DATA IN THIS EXERCISE

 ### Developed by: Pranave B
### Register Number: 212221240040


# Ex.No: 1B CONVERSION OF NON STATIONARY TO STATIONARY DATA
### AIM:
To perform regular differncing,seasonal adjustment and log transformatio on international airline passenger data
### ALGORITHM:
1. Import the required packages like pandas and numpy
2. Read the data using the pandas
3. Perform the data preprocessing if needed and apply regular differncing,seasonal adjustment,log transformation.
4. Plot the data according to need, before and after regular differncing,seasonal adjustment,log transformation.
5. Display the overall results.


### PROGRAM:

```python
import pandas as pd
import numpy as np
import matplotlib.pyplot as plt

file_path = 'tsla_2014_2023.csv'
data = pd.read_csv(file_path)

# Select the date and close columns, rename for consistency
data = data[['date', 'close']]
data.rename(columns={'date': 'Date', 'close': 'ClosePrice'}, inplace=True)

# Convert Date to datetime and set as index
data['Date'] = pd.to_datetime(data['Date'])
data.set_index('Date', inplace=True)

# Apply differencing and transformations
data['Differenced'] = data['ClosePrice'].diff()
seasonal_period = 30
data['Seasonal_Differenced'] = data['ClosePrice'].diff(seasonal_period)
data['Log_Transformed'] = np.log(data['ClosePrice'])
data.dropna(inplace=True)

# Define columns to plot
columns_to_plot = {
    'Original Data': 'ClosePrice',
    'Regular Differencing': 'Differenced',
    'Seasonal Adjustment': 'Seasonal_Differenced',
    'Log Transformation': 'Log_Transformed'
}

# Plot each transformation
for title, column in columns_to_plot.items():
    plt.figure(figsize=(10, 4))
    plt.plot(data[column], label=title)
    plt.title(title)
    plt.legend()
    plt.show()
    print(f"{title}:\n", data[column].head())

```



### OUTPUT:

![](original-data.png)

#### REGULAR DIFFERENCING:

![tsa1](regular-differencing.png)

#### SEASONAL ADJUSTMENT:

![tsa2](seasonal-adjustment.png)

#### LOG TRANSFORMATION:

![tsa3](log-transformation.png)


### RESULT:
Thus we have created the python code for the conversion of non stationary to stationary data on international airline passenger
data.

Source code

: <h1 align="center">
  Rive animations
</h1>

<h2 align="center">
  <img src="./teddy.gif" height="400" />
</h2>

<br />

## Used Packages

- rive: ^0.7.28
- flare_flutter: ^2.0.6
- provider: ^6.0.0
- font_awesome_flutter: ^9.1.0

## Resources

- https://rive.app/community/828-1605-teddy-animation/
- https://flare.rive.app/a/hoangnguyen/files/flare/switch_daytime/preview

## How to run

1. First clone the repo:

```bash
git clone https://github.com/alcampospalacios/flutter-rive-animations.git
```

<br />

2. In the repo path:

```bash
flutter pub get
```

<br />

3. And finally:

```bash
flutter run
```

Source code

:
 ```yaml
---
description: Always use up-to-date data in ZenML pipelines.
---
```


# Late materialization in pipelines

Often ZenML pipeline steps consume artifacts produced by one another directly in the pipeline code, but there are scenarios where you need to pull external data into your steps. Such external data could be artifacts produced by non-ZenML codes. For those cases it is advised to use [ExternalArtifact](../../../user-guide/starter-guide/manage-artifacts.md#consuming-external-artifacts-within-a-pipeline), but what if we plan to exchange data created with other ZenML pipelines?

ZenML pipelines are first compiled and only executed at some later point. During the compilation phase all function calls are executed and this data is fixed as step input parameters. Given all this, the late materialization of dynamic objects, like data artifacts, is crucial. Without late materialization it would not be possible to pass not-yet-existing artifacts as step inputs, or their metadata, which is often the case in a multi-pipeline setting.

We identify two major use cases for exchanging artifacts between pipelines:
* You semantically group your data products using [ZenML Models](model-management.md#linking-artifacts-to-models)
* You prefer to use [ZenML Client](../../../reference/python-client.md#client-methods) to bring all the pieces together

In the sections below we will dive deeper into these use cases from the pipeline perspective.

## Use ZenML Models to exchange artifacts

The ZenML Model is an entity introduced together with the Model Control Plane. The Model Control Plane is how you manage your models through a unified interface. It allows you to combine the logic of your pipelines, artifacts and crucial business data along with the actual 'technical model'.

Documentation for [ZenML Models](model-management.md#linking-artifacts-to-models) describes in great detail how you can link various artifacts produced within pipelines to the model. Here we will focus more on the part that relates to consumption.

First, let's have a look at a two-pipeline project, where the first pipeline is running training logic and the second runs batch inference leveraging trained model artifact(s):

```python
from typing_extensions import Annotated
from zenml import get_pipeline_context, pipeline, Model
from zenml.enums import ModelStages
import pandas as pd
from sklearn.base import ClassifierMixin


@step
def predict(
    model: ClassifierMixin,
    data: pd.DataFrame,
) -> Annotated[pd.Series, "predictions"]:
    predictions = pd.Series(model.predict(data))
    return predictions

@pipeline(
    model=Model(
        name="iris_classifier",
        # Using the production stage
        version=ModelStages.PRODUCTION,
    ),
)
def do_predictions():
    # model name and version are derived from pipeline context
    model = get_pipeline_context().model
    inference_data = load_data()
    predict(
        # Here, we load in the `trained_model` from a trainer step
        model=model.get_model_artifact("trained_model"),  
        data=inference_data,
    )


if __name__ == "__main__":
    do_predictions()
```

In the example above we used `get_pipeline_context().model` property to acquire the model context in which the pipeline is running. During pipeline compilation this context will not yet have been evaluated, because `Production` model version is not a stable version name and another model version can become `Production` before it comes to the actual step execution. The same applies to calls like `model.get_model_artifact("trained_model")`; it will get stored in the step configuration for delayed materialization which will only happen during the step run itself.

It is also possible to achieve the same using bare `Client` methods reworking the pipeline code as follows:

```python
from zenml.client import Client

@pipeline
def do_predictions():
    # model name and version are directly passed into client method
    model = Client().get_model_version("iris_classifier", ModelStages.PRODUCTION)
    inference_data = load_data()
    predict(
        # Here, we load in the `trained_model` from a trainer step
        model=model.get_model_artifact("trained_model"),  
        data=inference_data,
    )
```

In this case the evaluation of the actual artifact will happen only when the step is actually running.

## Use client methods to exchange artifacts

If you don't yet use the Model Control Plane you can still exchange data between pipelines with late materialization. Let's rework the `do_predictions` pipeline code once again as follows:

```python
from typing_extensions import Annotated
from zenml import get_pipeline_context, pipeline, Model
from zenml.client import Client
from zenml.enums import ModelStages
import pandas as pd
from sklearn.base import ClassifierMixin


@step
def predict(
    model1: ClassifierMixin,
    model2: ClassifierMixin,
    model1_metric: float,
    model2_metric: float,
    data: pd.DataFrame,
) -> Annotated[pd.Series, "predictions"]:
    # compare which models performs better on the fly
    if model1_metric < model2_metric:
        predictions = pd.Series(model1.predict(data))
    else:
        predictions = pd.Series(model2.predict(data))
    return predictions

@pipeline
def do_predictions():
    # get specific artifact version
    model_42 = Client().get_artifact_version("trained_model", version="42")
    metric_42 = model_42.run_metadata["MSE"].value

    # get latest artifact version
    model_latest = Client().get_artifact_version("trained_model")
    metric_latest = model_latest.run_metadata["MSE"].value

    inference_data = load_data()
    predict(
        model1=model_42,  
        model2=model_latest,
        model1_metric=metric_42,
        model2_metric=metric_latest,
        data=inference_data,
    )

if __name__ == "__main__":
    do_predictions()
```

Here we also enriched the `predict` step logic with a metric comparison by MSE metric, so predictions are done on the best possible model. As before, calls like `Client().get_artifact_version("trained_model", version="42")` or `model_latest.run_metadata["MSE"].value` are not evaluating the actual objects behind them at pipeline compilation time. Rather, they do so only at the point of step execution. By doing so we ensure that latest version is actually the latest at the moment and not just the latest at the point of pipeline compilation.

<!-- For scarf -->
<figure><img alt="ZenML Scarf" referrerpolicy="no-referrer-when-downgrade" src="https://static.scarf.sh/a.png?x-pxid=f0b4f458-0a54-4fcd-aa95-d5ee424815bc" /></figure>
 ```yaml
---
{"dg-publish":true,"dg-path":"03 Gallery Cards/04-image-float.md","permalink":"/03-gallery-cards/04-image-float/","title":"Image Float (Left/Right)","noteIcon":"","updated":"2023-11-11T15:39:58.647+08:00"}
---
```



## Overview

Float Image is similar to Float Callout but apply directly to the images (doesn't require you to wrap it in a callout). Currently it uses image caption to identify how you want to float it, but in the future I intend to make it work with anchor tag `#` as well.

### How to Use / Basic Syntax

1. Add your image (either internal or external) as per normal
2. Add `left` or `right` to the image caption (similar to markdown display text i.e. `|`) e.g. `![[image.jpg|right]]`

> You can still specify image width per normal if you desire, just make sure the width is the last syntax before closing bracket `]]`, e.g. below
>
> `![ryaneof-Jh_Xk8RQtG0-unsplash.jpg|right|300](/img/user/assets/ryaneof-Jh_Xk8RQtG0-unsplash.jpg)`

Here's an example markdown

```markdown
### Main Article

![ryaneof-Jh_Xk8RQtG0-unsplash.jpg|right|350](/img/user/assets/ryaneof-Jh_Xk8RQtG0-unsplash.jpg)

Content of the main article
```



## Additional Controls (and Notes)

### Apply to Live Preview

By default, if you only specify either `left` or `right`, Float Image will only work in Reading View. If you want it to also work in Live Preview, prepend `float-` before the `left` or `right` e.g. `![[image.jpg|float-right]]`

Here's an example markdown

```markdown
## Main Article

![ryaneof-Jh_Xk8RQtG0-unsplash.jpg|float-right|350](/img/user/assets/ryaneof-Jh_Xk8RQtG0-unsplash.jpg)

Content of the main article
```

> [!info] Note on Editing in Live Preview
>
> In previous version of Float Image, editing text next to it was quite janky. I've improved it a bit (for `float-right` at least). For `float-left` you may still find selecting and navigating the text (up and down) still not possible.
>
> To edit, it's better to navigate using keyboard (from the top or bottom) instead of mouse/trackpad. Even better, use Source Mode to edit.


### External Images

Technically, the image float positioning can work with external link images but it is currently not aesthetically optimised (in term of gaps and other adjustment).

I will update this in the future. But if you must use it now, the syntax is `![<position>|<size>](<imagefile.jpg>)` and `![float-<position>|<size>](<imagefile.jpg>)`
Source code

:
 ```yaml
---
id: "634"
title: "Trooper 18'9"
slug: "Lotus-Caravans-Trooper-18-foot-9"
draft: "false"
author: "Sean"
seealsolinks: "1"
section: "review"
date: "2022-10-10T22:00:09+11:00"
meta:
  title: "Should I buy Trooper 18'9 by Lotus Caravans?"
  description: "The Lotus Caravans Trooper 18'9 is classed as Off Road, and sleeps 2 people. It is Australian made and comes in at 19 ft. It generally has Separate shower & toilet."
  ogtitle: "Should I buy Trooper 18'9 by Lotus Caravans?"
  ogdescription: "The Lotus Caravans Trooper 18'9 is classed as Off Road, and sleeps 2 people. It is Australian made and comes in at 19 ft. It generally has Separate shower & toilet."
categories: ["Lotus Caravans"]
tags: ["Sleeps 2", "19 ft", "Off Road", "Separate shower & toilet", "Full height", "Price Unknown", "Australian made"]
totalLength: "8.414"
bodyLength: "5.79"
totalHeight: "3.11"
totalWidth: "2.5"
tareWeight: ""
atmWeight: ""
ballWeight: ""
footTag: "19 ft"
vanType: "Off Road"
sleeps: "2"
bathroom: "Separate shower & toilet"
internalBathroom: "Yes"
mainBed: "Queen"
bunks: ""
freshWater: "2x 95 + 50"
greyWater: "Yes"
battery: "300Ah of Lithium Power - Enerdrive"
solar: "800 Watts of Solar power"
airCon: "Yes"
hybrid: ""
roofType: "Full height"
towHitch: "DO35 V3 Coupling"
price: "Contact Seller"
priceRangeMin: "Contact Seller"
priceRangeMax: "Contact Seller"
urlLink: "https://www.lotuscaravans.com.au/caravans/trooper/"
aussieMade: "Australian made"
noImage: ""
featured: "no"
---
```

EXERCISE REQUIREMENTS
The answer should be the first line of the material and every line after it through the line containing "3. Perform the", exactly as written, and nothing else.

RESULT OF THIS EXERCISE
 ### Developed by: Pranave B
### Register Number: 212221240040


# Ex.No: 1B CONVERSION OF NON STATIONARY TO STATIONARY DATA
### AIM:
To perform regular differncing,seasonal adjustment and log transformatio on international airline passenger data
### ALGORITHM:
1. Import the required packages like pandas and numpy
2. Read the data using the pandas
3. Perform the data preprocessing if needed and apply regular differncing,seasonal adjustment,log transformation.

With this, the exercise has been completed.